As mentioned earlier in the paper, there is growing evidence that past equity assessments are not achieving their potential to contribute to meaningful adaptations, innovations or transformative changes to the status quo. Thus, this section discusses 4 key considerations for moving from assessment to action that advances ocean equity. In particular, we discuss:
1. Communicate and learn: Communicating results to reach key audiences, to enable learning and inform decision-making.
2. Deliberate and select interventions: Deliberating on actions and selecting interventions to improve ocean equity.
3. Implement actions: Ensuring actions to improve ocean equity are implemented.
4. Commit and Repeat: Committing to continual cycles of monitoring, evaluation, learning and adapting at regular intervals.
An important outcome of monitoring and assessments is to provide information that will have a positive impact on policies, practices, and on-the-ground realities. Yet, too often assessments of social equity are only published in the academic literature and presented at scientific conferences. Effectively communicating the results of social equity assessments to different audiences, in different fora and in various formats will be necessary to enable learning and to support evidence-informed decision-making that advances ocean equity (Cvitanovic et al., 2016). For example, in terms of potential audiences, the findings from ocean equity assessments could provide evidence about the status or trajectory of change to community and civil society leaders, NGO practitioners, government decision-makers, funders or corporate actors who might then identify actions for improving ocean equity. Reaching each of these audiences may require that results are communicated in different fora - in community meetings, organizational retreats, national policy processes, or in boardrooms - and in formats ranging from reports to presentations to an exhibition. Best practices for effective communication include simplifying complex concepts and using plain language to ensure accessibility, developing visual aids such as charts, graphs, and illustrations, ensuring cultural sensitivity, and being aware of potential language barriers, among others. Most importantly, communications need to be transparent and accessible to all relevant audiences - but especially to local rights-holders and those impacted by decision-making (Bevitt et al., 2022; Ignace et al., 2023). Utilizing ‘inclusive science communication’ principles and practices can help to design communications strategies that simultaneously integrate insights from, elevate the perspectives of and reach more diverse groups and communities (Polk and Diver, 2020; Marsh et al., 2023).

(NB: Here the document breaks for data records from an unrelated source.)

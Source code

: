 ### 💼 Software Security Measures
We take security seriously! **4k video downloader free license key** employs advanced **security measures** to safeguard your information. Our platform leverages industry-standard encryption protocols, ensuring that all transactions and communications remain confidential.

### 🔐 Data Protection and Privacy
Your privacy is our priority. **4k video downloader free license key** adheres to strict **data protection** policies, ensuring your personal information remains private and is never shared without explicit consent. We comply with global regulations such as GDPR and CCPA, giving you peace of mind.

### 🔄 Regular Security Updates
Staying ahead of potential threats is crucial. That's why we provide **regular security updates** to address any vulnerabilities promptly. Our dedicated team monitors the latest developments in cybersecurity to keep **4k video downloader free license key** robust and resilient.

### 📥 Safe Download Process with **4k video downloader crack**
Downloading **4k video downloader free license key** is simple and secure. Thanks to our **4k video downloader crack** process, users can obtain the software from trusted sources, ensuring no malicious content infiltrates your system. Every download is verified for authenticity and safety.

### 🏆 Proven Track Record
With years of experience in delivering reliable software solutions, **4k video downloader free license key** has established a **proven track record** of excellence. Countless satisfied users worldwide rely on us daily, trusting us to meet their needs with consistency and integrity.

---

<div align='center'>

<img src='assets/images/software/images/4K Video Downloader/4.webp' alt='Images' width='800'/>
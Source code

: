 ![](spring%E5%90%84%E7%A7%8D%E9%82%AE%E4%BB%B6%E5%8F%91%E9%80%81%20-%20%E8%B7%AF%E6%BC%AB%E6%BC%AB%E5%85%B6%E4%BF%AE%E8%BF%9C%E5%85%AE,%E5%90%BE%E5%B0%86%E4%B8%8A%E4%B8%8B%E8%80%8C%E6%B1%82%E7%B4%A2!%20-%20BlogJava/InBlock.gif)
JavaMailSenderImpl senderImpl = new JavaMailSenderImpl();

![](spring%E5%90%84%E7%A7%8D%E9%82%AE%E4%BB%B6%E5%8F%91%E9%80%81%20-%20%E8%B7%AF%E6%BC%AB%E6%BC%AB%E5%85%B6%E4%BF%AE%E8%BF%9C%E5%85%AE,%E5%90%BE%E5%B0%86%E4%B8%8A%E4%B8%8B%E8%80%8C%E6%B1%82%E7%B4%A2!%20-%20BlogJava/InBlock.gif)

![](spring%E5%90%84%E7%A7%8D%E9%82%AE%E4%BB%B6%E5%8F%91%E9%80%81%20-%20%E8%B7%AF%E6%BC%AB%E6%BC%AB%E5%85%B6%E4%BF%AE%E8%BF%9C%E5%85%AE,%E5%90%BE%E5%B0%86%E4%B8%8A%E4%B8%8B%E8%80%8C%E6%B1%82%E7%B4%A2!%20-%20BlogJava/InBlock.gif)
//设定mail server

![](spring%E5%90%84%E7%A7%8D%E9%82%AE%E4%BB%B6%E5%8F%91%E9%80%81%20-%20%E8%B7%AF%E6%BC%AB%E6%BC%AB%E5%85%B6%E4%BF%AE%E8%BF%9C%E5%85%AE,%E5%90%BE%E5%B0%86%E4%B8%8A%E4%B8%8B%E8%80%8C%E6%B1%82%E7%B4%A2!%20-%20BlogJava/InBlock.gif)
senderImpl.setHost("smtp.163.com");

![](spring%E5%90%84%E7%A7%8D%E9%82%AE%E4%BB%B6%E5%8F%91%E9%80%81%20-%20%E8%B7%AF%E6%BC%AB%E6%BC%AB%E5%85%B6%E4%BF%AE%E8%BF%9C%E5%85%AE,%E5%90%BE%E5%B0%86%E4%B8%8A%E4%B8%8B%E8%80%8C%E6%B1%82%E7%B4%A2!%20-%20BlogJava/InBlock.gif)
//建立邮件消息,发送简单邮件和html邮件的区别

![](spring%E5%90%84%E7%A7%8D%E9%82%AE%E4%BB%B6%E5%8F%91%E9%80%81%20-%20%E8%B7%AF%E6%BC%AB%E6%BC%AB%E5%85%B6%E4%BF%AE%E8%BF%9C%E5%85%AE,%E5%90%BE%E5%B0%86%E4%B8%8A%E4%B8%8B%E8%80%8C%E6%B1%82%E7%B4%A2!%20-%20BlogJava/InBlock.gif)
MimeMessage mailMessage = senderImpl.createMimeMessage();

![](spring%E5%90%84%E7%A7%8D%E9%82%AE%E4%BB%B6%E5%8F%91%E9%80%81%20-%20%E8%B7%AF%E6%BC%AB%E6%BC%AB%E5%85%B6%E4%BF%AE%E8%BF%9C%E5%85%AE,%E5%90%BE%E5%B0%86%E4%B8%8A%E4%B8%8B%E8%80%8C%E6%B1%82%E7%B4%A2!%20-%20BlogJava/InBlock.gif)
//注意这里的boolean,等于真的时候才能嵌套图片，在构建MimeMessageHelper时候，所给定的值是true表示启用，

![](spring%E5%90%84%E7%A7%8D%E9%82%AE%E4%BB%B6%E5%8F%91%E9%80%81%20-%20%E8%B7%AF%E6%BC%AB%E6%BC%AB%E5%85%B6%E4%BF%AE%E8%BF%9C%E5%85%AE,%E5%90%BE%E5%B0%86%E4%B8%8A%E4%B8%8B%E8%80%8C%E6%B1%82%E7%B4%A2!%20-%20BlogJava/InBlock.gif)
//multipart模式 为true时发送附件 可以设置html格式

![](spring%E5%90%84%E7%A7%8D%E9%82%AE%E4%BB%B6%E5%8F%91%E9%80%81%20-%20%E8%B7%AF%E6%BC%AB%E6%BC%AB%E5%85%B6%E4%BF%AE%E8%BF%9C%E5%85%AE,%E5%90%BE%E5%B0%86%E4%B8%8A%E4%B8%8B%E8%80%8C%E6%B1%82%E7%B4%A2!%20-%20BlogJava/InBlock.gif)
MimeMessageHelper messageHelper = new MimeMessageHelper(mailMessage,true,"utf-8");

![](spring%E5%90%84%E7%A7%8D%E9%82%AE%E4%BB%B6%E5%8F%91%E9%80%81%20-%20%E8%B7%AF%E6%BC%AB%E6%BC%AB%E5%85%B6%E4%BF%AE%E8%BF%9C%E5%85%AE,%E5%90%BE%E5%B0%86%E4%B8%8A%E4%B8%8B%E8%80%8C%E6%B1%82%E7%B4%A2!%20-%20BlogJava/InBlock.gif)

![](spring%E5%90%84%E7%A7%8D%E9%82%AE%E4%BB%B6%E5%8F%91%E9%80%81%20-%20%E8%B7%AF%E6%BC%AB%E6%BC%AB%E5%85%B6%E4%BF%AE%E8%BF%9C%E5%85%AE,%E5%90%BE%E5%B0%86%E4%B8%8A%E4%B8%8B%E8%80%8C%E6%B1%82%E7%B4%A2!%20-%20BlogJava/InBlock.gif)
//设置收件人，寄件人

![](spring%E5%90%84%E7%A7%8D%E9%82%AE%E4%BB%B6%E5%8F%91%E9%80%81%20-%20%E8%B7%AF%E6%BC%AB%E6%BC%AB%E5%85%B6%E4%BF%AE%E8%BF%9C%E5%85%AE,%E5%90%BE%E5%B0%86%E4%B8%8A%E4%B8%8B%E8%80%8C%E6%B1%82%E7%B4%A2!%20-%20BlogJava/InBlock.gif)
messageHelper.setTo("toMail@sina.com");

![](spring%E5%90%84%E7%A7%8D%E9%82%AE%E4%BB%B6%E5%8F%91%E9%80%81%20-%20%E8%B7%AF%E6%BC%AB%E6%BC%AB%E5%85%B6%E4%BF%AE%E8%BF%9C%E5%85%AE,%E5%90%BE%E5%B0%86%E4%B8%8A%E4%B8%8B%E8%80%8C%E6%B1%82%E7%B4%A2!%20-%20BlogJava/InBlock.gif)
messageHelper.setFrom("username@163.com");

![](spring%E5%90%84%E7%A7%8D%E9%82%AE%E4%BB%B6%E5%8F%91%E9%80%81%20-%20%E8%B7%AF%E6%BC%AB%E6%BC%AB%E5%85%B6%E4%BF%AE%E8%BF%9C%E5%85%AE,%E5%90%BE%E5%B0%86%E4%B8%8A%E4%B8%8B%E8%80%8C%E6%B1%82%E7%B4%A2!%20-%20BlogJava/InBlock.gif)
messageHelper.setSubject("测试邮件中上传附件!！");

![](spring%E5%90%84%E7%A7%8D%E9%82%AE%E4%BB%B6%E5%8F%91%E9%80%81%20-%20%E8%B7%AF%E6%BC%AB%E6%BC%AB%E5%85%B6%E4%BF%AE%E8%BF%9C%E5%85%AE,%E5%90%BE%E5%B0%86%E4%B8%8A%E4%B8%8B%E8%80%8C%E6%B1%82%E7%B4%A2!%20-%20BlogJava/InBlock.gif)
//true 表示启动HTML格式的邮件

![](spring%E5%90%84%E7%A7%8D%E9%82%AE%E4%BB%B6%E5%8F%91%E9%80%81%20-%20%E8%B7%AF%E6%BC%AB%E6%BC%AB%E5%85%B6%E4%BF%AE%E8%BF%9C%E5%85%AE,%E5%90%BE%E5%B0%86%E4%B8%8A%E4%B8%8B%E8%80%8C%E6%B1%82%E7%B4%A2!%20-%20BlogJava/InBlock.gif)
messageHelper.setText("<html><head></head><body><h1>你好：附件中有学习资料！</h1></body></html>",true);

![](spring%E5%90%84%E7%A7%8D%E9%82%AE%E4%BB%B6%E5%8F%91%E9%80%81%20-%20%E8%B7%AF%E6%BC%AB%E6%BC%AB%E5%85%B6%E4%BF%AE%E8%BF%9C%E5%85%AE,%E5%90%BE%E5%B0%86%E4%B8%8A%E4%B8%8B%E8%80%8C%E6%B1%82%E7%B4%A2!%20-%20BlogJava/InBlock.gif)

It is essential to identify and engage audiences early in the process to start to build trust, to contextualize the framework to local realities, to increase legitimacy of the analysis and outputs, but also to get feedback on and facilitate co-creation of communications products. Communications should then be tailored to reach and suit the specific needs and backgrounds of various audiences in a way that is conducive to promoting two-way learning and producing change. For example, site-level coastal managers might require social equity data that is communicated in reports, during management meetings, and at community engagement meetings which could enable trust building with coastal communities (Dacks et al., 2019). National governments may require quantitative metrics on social equity in more formal assessment documents to justify policy decisions or support reporting against national and international commitments (e.g., CBD) (Sterling et al., 2020; Rivers et al., 2023). In such cases, it will be useful to connect findings to existing legislation and agreements at local, national and international scales (e.g., FAO SSF Guidelines, CBD Kunming-Montreal Biodiversity Framework, United Nations Declaration on the Rights of Indigenous Peoples, etc.). Government decision-makers and policy-makers might be engaged in discussion through the presentation of results from monitoring and evaluation processes using arts-based creative methods (e.g., photos, videos, theatre, storytelling, etc.) (Tremblay and Jayme, 2015; Galafassi et al., 2018; Strand et al., 2022a). Different groups may also require information at different times. For example, the informational needs of regional or national government staff may be closely aligned with political cycles, whereas site-level NGO requirements may be influenced by project or funding timelines. It can be useful to watch for and plan communications around windows of opportunity to create change, such as during planned legal reform or the initiation of marine spatial planning processes or prior to international policy meetings. Whenever possible, one should use existing communication forums to share findings from social equity assessments and create opportunities for two-way communication and dialogue about the assessments, as well as deliberations on future actions.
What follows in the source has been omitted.